(Dataset entries)
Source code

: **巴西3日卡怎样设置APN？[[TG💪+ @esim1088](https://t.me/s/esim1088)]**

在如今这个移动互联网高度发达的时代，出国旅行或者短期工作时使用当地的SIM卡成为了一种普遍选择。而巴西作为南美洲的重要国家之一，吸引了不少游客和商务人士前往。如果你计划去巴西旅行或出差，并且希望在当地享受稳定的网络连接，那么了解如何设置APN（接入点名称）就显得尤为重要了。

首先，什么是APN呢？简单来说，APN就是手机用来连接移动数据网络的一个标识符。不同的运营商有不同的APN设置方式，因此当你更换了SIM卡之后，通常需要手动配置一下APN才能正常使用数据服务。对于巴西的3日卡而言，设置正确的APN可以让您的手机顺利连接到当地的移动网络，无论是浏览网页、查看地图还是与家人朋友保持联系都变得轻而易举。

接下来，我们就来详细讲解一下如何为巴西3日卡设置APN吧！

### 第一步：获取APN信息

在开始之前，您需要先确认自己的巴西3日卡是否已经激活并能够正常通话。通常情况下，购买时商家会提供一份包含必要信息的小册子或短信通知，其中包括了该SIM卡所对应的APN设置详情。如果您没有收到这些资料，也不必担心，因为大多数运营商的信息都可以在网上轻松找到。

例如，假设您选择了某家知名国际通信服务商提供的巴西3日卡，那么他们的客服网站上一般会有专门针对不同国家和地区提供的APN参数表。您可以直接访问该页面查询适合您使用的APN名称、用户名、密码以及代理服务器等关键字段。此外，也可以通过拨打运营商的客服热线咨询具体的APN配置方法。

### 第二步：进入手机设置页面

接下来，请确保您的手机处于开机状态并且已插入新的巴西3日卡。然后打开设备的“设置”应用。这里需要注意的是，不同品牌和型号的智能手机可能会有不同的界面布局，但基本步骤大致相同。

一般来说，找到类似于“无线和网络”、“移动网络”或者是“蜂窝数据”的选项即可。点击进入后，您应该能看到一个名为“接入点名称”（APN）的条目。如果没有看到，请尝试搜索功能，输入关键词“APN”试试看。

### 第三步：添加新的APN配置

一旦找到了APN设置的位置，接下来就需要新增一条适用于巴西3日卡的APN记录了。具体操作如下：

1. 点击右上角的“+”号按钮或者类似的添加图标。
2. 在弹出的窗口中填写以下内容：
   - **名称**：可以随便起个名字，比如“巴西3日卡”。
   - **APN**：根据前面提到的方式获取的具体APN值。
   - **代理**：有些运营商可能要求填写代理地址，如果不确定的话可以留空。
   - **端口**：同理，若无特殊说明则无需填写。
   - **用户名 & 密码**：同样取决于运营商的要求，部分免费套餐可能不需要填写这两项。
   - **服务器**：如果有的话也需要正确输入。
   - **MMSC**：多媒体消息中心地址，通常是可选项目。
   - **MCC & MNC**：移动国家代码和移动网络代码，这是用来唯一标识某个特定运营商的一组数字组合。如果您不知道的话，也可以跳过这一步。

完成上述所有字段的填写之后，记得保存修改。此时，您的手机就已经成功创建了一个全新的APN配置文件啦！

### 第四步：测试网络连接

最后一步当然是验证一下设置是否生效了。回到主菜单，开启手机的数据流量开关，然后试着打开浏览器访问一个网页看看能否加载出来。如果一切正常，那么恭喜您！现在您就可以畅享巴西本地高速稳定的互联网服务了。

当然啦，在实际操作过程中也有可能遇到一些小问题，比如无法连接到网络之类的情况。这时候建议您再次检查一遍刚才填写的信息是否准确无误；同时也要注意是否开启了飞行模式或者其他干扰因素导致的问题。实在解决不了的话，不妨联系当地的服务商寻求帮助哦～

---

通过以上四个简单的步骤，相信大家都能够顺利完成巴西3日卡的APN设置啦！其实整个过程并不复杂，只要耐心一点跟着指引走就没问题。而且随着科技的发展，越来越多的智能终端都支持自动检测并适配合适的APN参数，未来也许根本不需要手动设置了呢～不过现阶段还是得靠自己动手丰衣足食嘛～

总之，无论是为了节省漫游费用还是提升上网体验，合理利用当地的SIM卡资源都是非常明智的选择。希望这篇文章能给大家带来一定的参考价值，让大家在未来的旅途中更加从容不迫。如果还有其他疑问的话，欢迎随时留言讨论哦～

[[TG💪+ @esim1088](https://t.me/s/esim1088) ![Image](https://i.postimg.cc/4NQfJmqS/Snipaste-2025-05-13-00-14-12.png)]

■ WHAT YOU ARE ASKED TO DO
What you return must be the entries, given again word for word.

■ SOLUTION TO THIS PROBLEM
Source code

: **巴西3日卡怎样设置APN？[[TG💪+ @esim1088](https://t.me/s/esim1088)]**

在如今这个移动互联网高度发达的时代，出国旅行或者短期工作时使用当地的SIM卡成为了一种普遍选择。而巴西作为南美洲的重要国家之一，吸引了不少游客和商务人士前往。如果你计划去巴西旅行或出差，并且希望在当地享受稳定的网络连接，那么了解如何设置APN（接入点名称）就显得尤为重要了。

首先，什么是APN呢？简单来说，APN就是手机用来连接移动数据网络的一个标识符。不同的运营商有不同的APN设置方式，因此当你更换了SIM卡之后，通常需要手动配置一下APN才能正常使用数据服务。对于巴西的3日卡而言，设置正确的APN可以让您的手机顺利连接到当地的移动网络，无论是浏览网页、查看地图还是与家人朋友保持联系都变得轻而易举。

接下来，我们就来详细讲解一下如何为巴西3日卡设置APN吧！

### 第一步：获取APN信息

在开始之前，您需要先确认自己的巴西3日卡是否已经激活并能够正常通话。通常情况下，购买时商家会提供一份包含必要信息的小册子或短信通知，其中包括了该SIM卡所对应的APN设置详情。如果您没有收到这些资料，也不必担心，因为大多数运营商的信息都可以在网上轻松找到。

例如，假设您选择了某家知名国际通信服务商提供的巴西3日卡，那么他们的客服网站上一般会有专门针对不同国家和地区提供的APN参数表。您可以直接访问该页面查询适合您使用的APN名称、用户名、密码以及代理服务器等关键字段。此外，也可以通过拨打运营商的客服热线咨询具体的APN配置方法。

### 第二步：进入手机设置页面

接下来，请确保您的手机处于开机状态并且已插入新的巴西3日卡。然后打开设备的“设置”应用。这里需要注意的是，不同品牌和型号的智能手机可能会有不同的界面布局，但基本步骤大致相同。

一般来说，找到类似于“无线和网络”、“移动网络”或者是“蜂窝数据”的选项即可。点击进入后，您应该能看到一个名为“接入点名称”（APN）的条目。如果没有看到，请尝试搜索功能，输入关键词“APN”试试看。

### 第三步：添加新的APN配置

一旦找到了APN设置的位置，接下来就需要新增一条适用于巴西3日卡的APN记录了。具体操作如下：

1. 点击右上角的“+”号按钮或者类似的添加图标。
2. 在弹出的窗口中填写以下内容：
   - **名称**：可以随便起个名字，比如“巴西3日卡”。
   - **APN**：根据前面提到的方式获取的具体APN值。
   - **代理**：有些运营商可能要求填写代理地址，如果不确定的话可以留空。
   - **端口**：同理，若无特殊说明则无需填写。
   - **用户名 & 密码**：同样取决于运营商的要求，部分免费套餐可能不需要填写这两项。
   - **服务器**：如果有的话也需要正确输入。
   - **MMSC**：多媒体消息中心地址，通常是可选项目。
   - **MCC & MNC**：移动国家代码和移动网络代码，这是用来唯一标识某个特定运营商的一组数字组合。如果您不知道的话，也可以跳过这一步。

完成上述所有字段的填写之后，记得保存修改。此时，您的手机就已经成功创建了一个全新的APN配置文件啦！

### 第四步：测试网络连接

最后一步当然是验证一下设置是否生效了。回到主菜单，开启手机的数据流量开关，然后试着打开浏览器访问一个网页看看能否加载出来。如果一切正常，那么恭喜您！现在您就可以畅享巴西本地高速稳定的互联网服务了。

当然啦，在实际操作过程中也有可能遇到一些小问题，比如无法连接到网络之类的情况。这时候建议您再次检查一遍刚才填写的信息是否准确无误；同时也要注意是否开启了飞行模式或者其他干扰因素导致的问题。实在解决不了的话，不妨联系当地的服务商寻求帮助哦～

---

通过以上四个简单的步骤，相信大家都能够顺利完成巴西3日卡的APN设置啦！其实整个过程并不复杂，只要耐心一点跟着指引走就没问题。而且随着科技的发展，越来越多的智能终端都支持自动检测并适配合适的APN参数，未来也许根本不需要手动设置了呢～不过现阶段还是得靠自己动手丰衣足食嘛～

总之，无论是为了节省漫游费用还是提升上网体验，合理利用当地的SIM卡资源都是非常明智的选择。希望这篇文章能给大家带来一定的参考价值，让大家在未来的旅途中更加从容不迫。如果还有其他疑问的话，欢迎随时留言讨论哦～

[[TG💪+ @esim1088](https://t.me/s/esim1088) ![Image](https://i.postimg.cc/4NQfJmqS/Snipaste-2025-05-13-00-14-12.png)]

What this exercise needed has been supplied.